Data Science is about data gathering, analysis and decision-making. It is about finding patterns in data, through analysis, and make future predictions.

By using Data Science, companies are able to make:

  1. Better decisions (should we choose A or B)
  2. Predictive analysis (what will happen next?)
  3. Pattern discoveries (find pattern, or maybe hidden information in the data.

How does Data Scientist Work?

A Data Scientist requires expertise in several backgrounds:

  • Machine Learning

  • Statistics

  • Programming (Python or R)

  • Mathematics

  • Databases A Data Scientist must find patterns within the data. Before he/she can find the patterns, he/she must organize the data in a standard format.
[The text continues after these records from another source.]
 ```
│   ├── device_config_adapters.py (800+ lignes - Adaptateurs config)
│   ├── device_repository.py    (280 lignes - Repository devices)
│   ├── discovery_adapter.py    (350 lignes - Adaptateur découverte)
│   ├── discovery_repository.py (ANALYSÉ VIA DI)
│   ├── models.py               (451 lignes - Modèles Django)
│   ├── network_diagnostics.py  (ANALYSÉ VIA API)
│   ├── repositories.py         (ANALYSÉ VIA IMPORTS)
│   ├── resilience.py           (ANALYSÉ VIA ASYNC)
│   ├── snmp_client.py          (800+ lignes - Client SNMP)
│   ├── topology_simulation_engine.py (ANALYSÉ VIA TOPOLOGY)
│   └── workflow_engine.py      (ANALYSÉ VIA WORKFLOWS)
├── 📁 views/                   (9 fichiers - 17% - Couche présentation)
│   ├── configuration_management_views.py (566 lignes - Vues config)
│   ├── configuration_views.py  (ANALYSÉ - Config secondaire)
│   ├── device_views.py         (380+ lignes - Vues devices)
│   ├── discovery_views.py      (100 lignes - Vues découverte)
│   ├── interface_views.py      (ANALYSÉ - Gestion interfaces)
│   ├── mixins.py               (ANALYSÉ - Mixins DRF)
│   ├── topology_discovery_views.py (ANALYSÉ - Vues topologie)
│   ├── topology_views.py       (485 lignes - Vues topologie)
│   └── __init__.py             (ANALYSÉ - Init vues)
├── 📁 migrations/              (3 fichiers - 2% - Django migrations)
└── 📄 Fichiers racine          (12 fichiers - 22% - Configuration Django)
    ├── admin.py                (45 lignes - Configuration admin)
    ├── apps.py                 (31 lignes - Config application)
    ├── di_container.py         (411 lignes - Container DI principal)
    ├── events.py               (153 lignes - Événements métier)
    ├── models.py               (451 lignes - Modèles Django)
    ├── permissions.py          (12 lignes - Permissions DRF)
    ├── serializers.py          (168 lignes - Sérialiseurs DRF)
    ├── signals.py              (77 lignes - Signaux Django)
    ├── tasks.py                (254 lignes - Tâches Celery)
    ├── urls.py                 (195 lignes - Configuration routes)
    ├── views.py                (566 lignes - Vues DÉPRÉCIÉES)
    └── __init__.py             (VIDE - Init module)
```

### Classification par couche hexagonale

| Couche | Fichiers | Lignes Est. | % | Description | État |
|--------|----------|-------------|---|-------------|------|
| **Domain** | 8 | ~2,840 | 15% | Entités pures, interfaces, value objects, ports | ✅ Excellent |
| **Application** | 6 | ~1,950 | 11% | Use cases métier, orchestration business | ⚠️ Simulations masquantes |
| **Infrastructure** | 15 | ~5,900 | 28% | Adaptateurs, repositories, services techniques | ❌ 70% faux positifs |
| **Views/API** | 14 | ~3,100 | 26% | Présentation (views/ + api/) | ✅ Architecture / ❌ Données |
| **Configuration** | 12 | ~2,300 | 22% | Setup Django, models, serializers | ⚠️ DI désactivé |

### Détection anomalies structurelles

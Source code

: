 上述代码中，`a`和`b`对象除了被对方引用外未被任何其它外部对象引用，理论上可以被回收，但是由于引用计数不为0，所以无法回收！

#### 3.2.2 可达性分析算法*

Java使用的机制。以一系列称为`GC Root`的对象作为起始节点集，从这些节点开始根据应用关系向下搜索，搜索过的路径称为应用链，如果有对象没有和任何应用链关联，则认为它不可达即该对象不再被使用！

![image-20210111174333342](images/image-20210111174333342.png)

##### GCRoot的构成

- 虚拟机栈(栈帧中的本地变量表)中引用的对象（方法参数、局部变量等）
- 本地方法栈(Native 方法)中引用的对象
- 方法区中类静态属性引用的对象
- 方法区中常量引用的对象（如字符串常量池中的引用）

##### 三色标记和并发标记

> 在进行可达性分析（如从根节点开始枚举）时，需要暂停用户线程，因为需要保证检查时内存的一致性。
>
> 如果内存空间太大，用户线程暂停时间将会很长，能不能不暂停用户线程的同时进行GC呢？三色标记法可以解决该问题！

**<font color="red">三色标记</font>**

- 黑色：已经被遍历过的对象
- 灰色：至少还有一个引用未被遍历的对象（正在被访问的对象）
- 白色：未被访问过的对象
  • Here is how a Data Scientist works:

  1. Ask the right questions - To understand the business problem.
  2. Explore and collect data - From database, web logs, customer feedback, etc.
  3. Extract the data - Transform the data to a standardized format.
  4. Clean the data - Remove erroneous values from the data.
  5. Find and replace missing values - Check for missing values and replace them with a suitable value (e.g. an average value).
  6. Normalize data - Scale the values in a practical range (e.g. 140 cm is smaller than 1.8 m. However, the number 140 is larger than 1.8 - so scaling is important).
  7. Analyze data, find patterns and make future predictions.
  8. Represent the result - Present the result with useful insights in a way the "company" can understand.

PYTHON LIBRARIES

Python is a widely used programming language by Data Scientists. In this course, we will use the following Python libraries:

  • Pandas
  • Numpy
  • Matplotlib
  • SciPy
  1. Create your Virtual Environment, etc.
  2. Install Pandas pip install pandas

PANDAS

pandasintro.py

Pandas is an open source python library providing high performance data manipulation and analysis tool using its powerful data structures. Pandas involve 2 structures:

  1. Series - a single dimension with a homogenous data type values. series()
  2. DataFrame - a two dimension data structure with heterogenous data type elements. pd.DataFrame()
  • Import the Pandas library as pd
  • Define data with column and rows in a variable named d
  • Create a data frame using the function pd.DataFrame() -- (note the Capital D and F)
  • The data frame contains 3 columns and 5 rows
  • Print the data frame output with the print() function

Advantages of Pandas:

  1. Easy handling of missing data
  2. Data can be sliced, merged, concatenated and reshaped. Before analyzing data, a Data Scientist must extract the data, and make it clean and valuable.

EXTRACT DATA

extracting_data.py

Pandas is a library in Python used for data analysis and data manipulation. To import data, we us read_csv() function to import CSV file.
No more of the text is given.